Merkel’s leadership in Europe
Angela Merkel’s open handed approach on the refugees’ crisis lead to a considerable success of the far right in the German local elections. Thus, a debate has ensued about the political future of Merkel who, according to Timothy Garton Ash, stands at the centre of Germany, as Germany stands at the centre of Europe. According to the Economist and Nico Lange on Politico, she still has a bright future ahead and the results of the local elections are ambiguous. The local CDU was less favourable to immigration than Merkel, and parties more favourable towards immigration (like the Greens) enjoyed positive results.
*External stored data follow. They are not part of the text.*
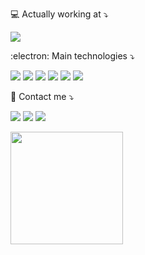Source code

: <p align="left">
 💻 Actually working at ⤵️
</p>

<p align="left">
  <a href="https://www.fcamara.com.br">
    <img src="https://img.shields.io/badge/Fcamara%20-%23FC6027.svg?&style=for-the-badge" />
  </a>
</p>

<p align="left">
  :electron: Main technologies ⤵️ 
</p>

<p align="left">
  <!--TypeScript-->
  <img src="https://img.shields.io/badge/typescript%20-%2314354C.svg?&style=for-the-badge&logo=typescript&logoColor=white"/>
  <!--C#-->
  <img src="https://img.shields.io/badge/C%23%20-%2300599C.svg?&style=for-the-badge&logo=c-sharp&logoColor=white"/>
  <!--Python-->
  <img src="https://img.shields.io/badge/Python%20-%2300599C.svg?&style=for-the-badge&logo=python&logoColor=white"/>
  <!--Node.js-->
  <img src="https://img.shields.io/badge/node.js%20-%2343853D.svg?&style=for-the-badge&logo=node.js&logoColor=white"/>
  <!--Express-->
  <img src="https://img.shields.io/badge/express%20-%2320232a.svg?&style=for-the-badge&logo=express&logoColor=%2361DAFB"/>
  <!--React-->
  <img src="https://img.shields.io/badge/react%20-%2320232a.svg?&style=for-the-badge&logo=react&logoColor=%2361DAFB"/>
</p>

<p align="left">
  💌 Contact me ⤵️
</p>

<p align="left">
  <a href="mailto:raphael.fleury9@gmail.com" alt="Gmail">
  <img src="https://img.shields.io/badge/-Gmail-FF0000?style=flat-square&labelColor=FF0000&logo=gmail&logoColor=white&link=LINK-DO-SEU-EMAIL" /></a>

  <a href="https://www.linkedin.com/in/raphael-fleury/" alt="Linkedin">
  <img src="https://img.shields.io/badge/-Linkedin-0e76a8?style=flat-square&logo=Linkedin&logoColor=white&link=LINK-DO-SEU-LINKEDIN" /></a>

  <a href="https://www.instagram.com/raphael.imp/" alt="Instagram">
  <img src="https://img.shields.io/badge/-Instagram-DF0174?style=flat-square&labelColor=DF0174&logo=instagram&logoColor=white&link=LINK-DO-SEU-INSTAGRAM"/></a>
</p>  

<p>
  <a href="https://github.com/raphael-fleury">
    <img 
         align="center" 
         height="180"
         src="https://github-readme-stats.vercel.app/api/top-langs/?username=raphael-fleury&layout=compact" 
    />
  </a>
</p>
While this is true also for Anna Sauerbrey, on the New York Times she argues that this election is still a clear victory for anger and an important lesson for German policy makers. Moreover, Germany appears in a less commanding position in Europe on the refugees’ crisis than on the past economic crisis, and Merkel seems suddenly dependent on autocratic Turkey and the good will of the rest of the European Union.
The road to Brexit
The debate on Brexit was enriched by some interesting contributions this past week. On EUROPP, André Sapir and Guntram B. Wolff try to debunk the “sovereignty myth”: the idea that by opting out of the union, the UK could in fact find itself with more sovereignty. Assuming the UK remains in the common market, it will be subject to many regulations. Staying outside the EU gives them little or no autonomy in shaping these rules. Scott James, on EUROPP, considers the position of the financial sector of the City of London. Indeed, the mild consensus against Brexit hides a political division: the banking sector is against Brexit, afraid of losing access to the European financial market and hostile to Westminster, who established an independent Commission on Banking (ICB) and imposed requirements beyond those sanctioned by the Commission. On the contrary, the highly fragmented non-banking sector (private equity, hedge funds and venture capital firms) worries about Bruxelles’s Franco-German regulatory initiatives, like the Alternative Investment Fund Managers’ Directive, and is thus more in favour of Brexit. On The Guardian, Mark Wallace endorses the argument of conservative Iain Duncan Smith’s quest for social justice. Leaving Europe would provide both the money and the freedom to address Britain social problems. It is unjust and undemocratic that the UK has to cut social expenditures at home and have no control over the money sent to Bruxelles. Finally, Derrick Wyatt on Oxpol considers the yet unknown legal procedures to exit the EU. The fact that article’s 50 is silent on the exit procedures means that Brexit is going to be a process not an event. Only by remaining in the EU until a new agreement is successfully negotiated, a smooth transition could be achieved.